On Tuesday 26 June, temperatures soared to record-breaking heights in the town near Muscat. Over the course of 24 hours, the “coolest” that the air reached was a sizzling 42.6 degrees Celsius (108.7 degrees Fahrenheit) – a new record for Highest “low” temperature.

The peak temperature in Quriyat within the same day was 49.8 degrees Celsius (121.6 degrees Fahrenheit) – the temperature at which road surfaces melt!

The superlative heatwave was caused by an upper-level bank of high pressure sitting over the Arabian Peninsula, compounded by naturally high humidity in this coastal region. Even sea temperatures in the Gulf of Oman at this time of year can exceed 30 degrees Celsius (86 degrees Fahrenheit).

This isn’t the first time that Oman has set this meteorological milestone. From midnight to midnight on 27 June 2011, at Khasab Airport – around 600 kilometres (370 miles) north of Quriyat – the mercury didn’t drop below 41.7 degrees Celsius (107.1 degrees Fahrenheit). This was equalled on 7 July 2012 in the USA’s Death Valley – a notoriously hot region on the California-Nevada border, which is also a record-breaker in its own right (see below).

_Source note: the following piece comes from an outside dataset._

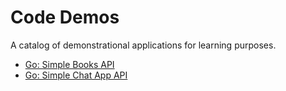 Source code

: # Code Demos
A catalog of demonstrational applications for learning purposes.

- [Go: Simple Books API](./go_books_api)
- [Go: Simple Chat App API](./go_simple_chat_app_api)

Although highest “low” temperature is not currently monitored as a category in its “extremes” archive by the World Meteorological Organisation (WMO), Quriyat’s record was announced by independent meteorologist and weather historian Maxmiliano Herrera. His findings were confirmed by other meteorologists, as well as Guinness World Records’ own weather experts.

To date, the Highest recorded temperature on Earth – officially verified by the WMO – is 56.7 degrees Celsius (134 degrees Fahrenheit), measured on 10 July 1913 at Greenland Ranch in Death Valley, California, USA.

Death Valley

Death Valley was reinstated as the holder of this record in 2012, after the WMO dismissed the long-cited 58-degree-Celsius (136.4-degree-Fahrenheit) mark claimed by El Azizia in Libya.

At the other end of the scale, our planet’s Lowest recorded temperature – measured using standardized ground-based procedures and equipment (e.g. not satellites) – is -89.2 degrees Celsius (-128.6 degrees Fahrenheit). This all-time low was recorded by scientists at the Vostok Research Station in Antarctica on 21 July 1983.